I first encountered Heather O’Neill while listening to reruns of This American Life. In an airy childish voice, O’Neill read a poignant and strange story about a schoolgirl, who might be Mary Magdalene, who befriends a curious kid named Jesus in grade six. Her piece was part of the Christmas special of 2005, alongside such favorites as David Rakoff, David Sedaris, and Sarah Vowell, and it became dog-eared in my consciousness. I devoured her debut novel Lullabies for Little Criminals and kept close watch for other stories on the radio or in print. Now her sophomore novel, The Girl Who Was Saturday Night, hits the streets.
Both novels are written from the point-of-view of motherless ingénues growing up in the red-light district of Montreal with an odd array of ratty and complicated male companions. Lullabies is the story of a twelve-year old girl named Baby and her farewell kiss to childhood, which she continues to cling to like a child given a balloon. The novel is gorgeous and haunting, a real heartbreaker, laden with drugs and prostitution and homelessness and all the city grit of the downtrodden. Saturday Night is a bit lighter, set within a safer-seeming Montreal, in which love, not money, is the currency everyone values.
We loved in a self-destructive, over-the-top way. A way that was popular in sixties experimental theatre and certain Shakespeare plays. We loved like Napoleonic soldiers in Russia, penning beautiful letters while seated on the corpses of our dead horses. We were like drunk detectives who carried around tiny notebooks full of clues and fell for our suspects.
Saturday Night is the next level of bildungsroman, the one in which the heroine, Nouschka, clumsily lurches from adolescence into adulthood, symbolized by her twentieth birthday, which she shares with her enfant terrible twin brother, Nicolas. Meanwhile, their beloved homeland Quebec fights for independence in a passionate attempt at separatism.
Nouschka and Nicolas must navigate what it means to have and be family, amid a loopy grandfather, a negligent solipsistic father, an absentee mother, and their differences with each other. Their entwined twinship brings to mind The God of Small Things. But Saturday Night is no tragedy. It’s a story of love and self-discovery. As Nouschka fulfills her desire to go back to school to become a writer, she reveals what one might imagine to be O’Neill’s own artistic aspirations:
One of the reasons that I wanted to study literature was because it exposed everything. Writers looked for secrets that had never been mined. Every writer has to invent their own magical language in order to describe the indescribable. They might seem to be writing in French, or English, or Spanish, but really they were writing in the language of butterflies, crows, and hanged men.
O’Neill’s language ‘of butterflies, crows and hanged men’ is what I find so beguiling about her work. Similes blow up the ordinary. Hyperbole extends throughout.
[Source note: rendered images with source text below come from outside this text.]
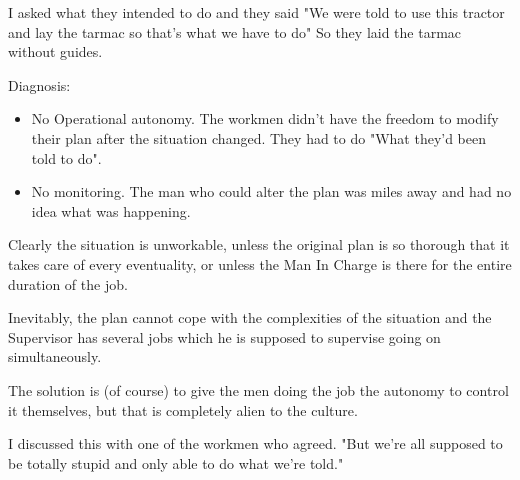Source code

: I asked what they intended to do and they said "We were told to use this tractor and lay the tarmac so that's what we have to do" So they laid the tarmac without guides.

Diagnosis:

\begin{itemize}
  \item No Operational autonomy. The workmen didn't have the freedom to modify their plan after the situation changed. They had to do "What they'd been told to do".

  \item No monitoring. The man who could alter the plan was miles away and had no idea what was happening.

\end{itemize}

Clearly the situation is unworkable, unless the original plan is so thorough that it takes care of every eventuality, or unless the Man In Charge is there for the entire duration of the job.

Inevitably, the plan cannot cope with the complexities of the situation and the Supervisor has several jobs which he is supposed to supervise going on simultaneously.

The solution is (of course) to give the men doing the job the autonomy to control it themselves, but that is completely alien to the culture.

I discussed this with one of the workmen who agreed. "But we're all supposed to be totally stupid and only able to do what we're told."
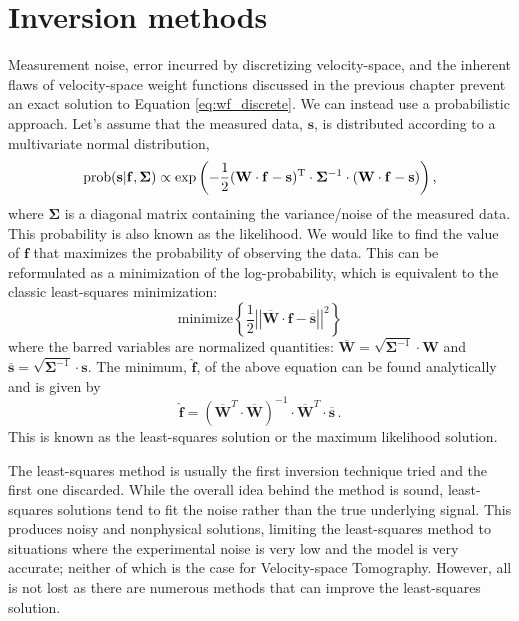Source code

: \section{Inversion methods}\label{sec:methods}
Measurement noise, error incurred by discretizing velocity-space, and the inherent flaws of velocity-space weight functions discussed in the previous chapter prevent an exact solution to Equation \ref{eq:wf_discrete}. We can instead use a probabilistic approach. Let's assume that the measured data, $\mathbf{s}$, is distributed according to a multivariate normal distribution,
\begin{equation}\label{eq:likelihood}
    \rm{prob}(\mathbf{s}|\mathbf{f},\mathbf{\Sigma}) \propto \exp{\left(-\frac{1}{2} (\mathbf{W}\cdot\mathbf{f} - \mathbf{s})^T \cdot \mathbf{\Sigma}^{-1} \cdot (\mathbf{W}\cdot\mathbf{f} - \mathbf{s})\right)}\,,
\end{equation}
where $\mathbf{\Sigma}$ is a diagonal matrix containing the variance/noise of the measured data. This probability is also known as the likelihood. We would like to find the value of $\mathbf{f}$ that maximizes the probability of observing the data. This can be reformulated as a minimization of the log-probability, which is equivalent to the classic least-squares minimization:
\begin{equation}\label{eq:least_squares}
    \mathrm{minimize} \left \lbrace \frac{1}{2}\left|\left| \mathbf{\overline{W}}\cdot\mathbf{f} - \mathbf{\overline{s}}\right|\right|^2 \right \rbrace 
\end{equation}
where the barred variables are normalized quantities: $\mathbf{\overline{W}} = \sqrt{\mathbf{\Sigma}^{-1}}\cdot\mathbf{W}$ and $\mathbf{\overline{s}}=\sqrt{\mathbf{\Sigma}^{-1}}\cdot\mathbf{s}$.
The minimum, $\mathbf{\hat{f}}$, of the above equation can be found analytically and is given by
\begin{equation}\label{eq:least_squares_solution}
    \mathbf{\hat{f}} = \left(\mathbf{\overline{W}}^T\cdot\mathbf{\overline{W}}\right)^{-1}\cdot\mathbf{\overline{W}}^T \cdot \mathbf{\overline{s}}\,.
\end{equation}
This is known as the least-squares solution or the maximum likelihood solution.

The least-squares method is usually the first inversion technique tried and the first one discarded. While the overall idea behind the method is sound, least-squares solutions tend to fit the noise rather than the true underlying signal. This produces noisy and nonphysical solutions, limiting the least-squares method to situations where the experimental noise is very low and the model is very accurate; neither of which is the case for Velocity-space Tomography.
However, all is not lost as there are numerous methods that can improve the least-squares solution.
The maple leaves were coming down like girls jumping out of hotel windows with their dresses on fire. All the ice creams stores had put curtains in their windows, as if there were deaths in the family.
And:
On principle, I ignored guys who talked like forties pimps from Chicago. We drove down the highway. We passed all the black-eyed Susans weeping about how badly their boyfriends had treated them. But we had no time for them.
As an imagist O’Neill excels at inventing a place where magic really happens, where the mundane can become extraordinary through her protagonist’s kaleidoscopic vie en rose. Roses bloom in curtains and on cookie tins and radiators. A cat can slip into a scene as a drip of paint, a flash in a mirror, or a comma. Nouschka, like O’Neill’s first protagonist, Baby, has an uncanny and charming ability to see through the germ-laden, trash-squalid pavement to marvel at the galaxy of glitter winking in the asphalt.
The Montreal of an O’Neill novel is part Henry Darger, part The Little Rascals, and part Kids (Larry Clark) with a Quebecois chansonniers soundtrack. The red-light district itself is a caricature of its own more inimitable characters: hapless, needy, and still putting on the show each night in moth-eaten trousers and an old top hat. One can only presume that O’Neill’s works will be as long-lasting and influential.